Stored data entries:
______________________________
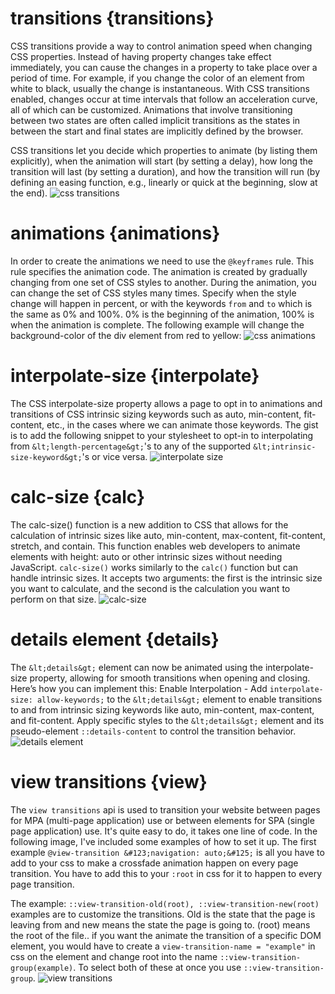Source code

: <!-- transitions -->

# transitions {transitions}

CSS transitions provide a way to control animation speed when changing CSS properties. Instead of having property changes take effect immediately, you can cause the changes in a property to take place over a period of time. For example, if you change the color of an element from white to black, usually the change is instantaneous. With CSS transitions enabled, changes occur at time intervals that follow an acceleration curve, all of which can be customized. Animations that involve transitioning between two states are often called implicit transitions as the states in between the start and final states are implicitly defined by the browser.

CSS transitions let you decide which properties to animate (by listing them explicitly), when the animation will start (by setting a delay), how long the transition will last (by setting a duration), and how the transition will run (by defining an easing function, e.g., linearly or quick at the beginning, slow at the end).
![css transitions](/code/transitions.webp)

<!-- animations -->

# animations {animations}

In order to create the animations we need to use the `@keyframes` rule. This rule specifies the animation code. The animation is created by gradually changing from one set of CSS styles to another. During the animation, you can change the set of CSS styles many times. Specify when the style change will happen in percent, or with the keywords `from` and `to` which is the same as 0% and 100%. 0% is the beginning of the animation, 100% is when the animation is complete. The following example will change the background-color of the div element from red to yellow:
![css animations](/code/animations.webp)

<!-- interpolate size -->

# interpolate-size {interpolate}

The CSS interpolate-size property allows a page to opt in to animations and transitions of CSS intrinsic sizing keywords such as auto, min-content, fit-content, etc., in the cases where we can animate those keywords. The gist is to add the following snippet to your stylesheet to opt-in to interpolating from `&lt;length-percentage&gt;`'s to any of the supported `&lt;intrinsic-size-keyword&gt;`'s or vice versa.
![interpolate size](/code/interpolate.webp)

<!-- calc size -->

# calc-size {calc}

The calc-size() function is a new addition to CSS that allows for the calculation of intrinsic sizes like auto, min-content, max-content, fit-content, stretch, and contain. This function enables web developers to animate elements with height: auto or other intrinsic sizes without needing JavaScript. `calc-size()` works similarly to the `calc()` function but can handle intrinsic sizes. It accepts two arguments: the first is the intrinsic size you want to calculate, and the second is the calculation you want to perform on that size.
![calc-size](/code/calc.webp)

<!-- details element -->

# details element {details}

The `&lt;details&gt;` element can now be animated using the interpolate-size property, allowing for smooth transitions when opening and closing. Here’s how you can implement this: Enable Interpolation - Add `interpolate-size: allow-keywords;` to the `&lt;details&gt;` element to enable transitions to and from intrinsic sizing keywords like auto, min-content, max-content, and fit-content.
Apply specific styles to the `&lt;details&gt;` element and its pseudo-element `::details-content` to control the transition behavior.
![details element](/code/details.webp)

<!-- view transitions -->

# view transitions {view}

The `view transitions` api is used to transition your website between pages for MPA (multi-page application) use or between elements for SPA (single page application) use. It's quite easy to do, it takes one line of code. In the following image, I've included some examples of how to set it up. The first example `@view-transition &#123;navigation: auto;&#125;` is all you have to add to your css to make a crossfade animation happen on every page transition. You have to add this to your `:root` in css for it to happen to every page transition.

The example: `::view-transition-old(root), ::view-transition-new(root)` examples are to customize the transitions. Old is the state that the page is leaving from and new means the state the page is going to. (root) means the root of the file.. if you want the animate the transition of a specific DOM element, you would have to create a `view-transition-name = "example"` in css on the element and change root into the name `::view-transition-group(example)`. To select both of these at once you use `::view-transition-group`.
![view transitions](/code/view-transitions.webp)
______________________________
Task -> Please count how many lines of the records include "control", giving the number and nothing else.

Result -> 2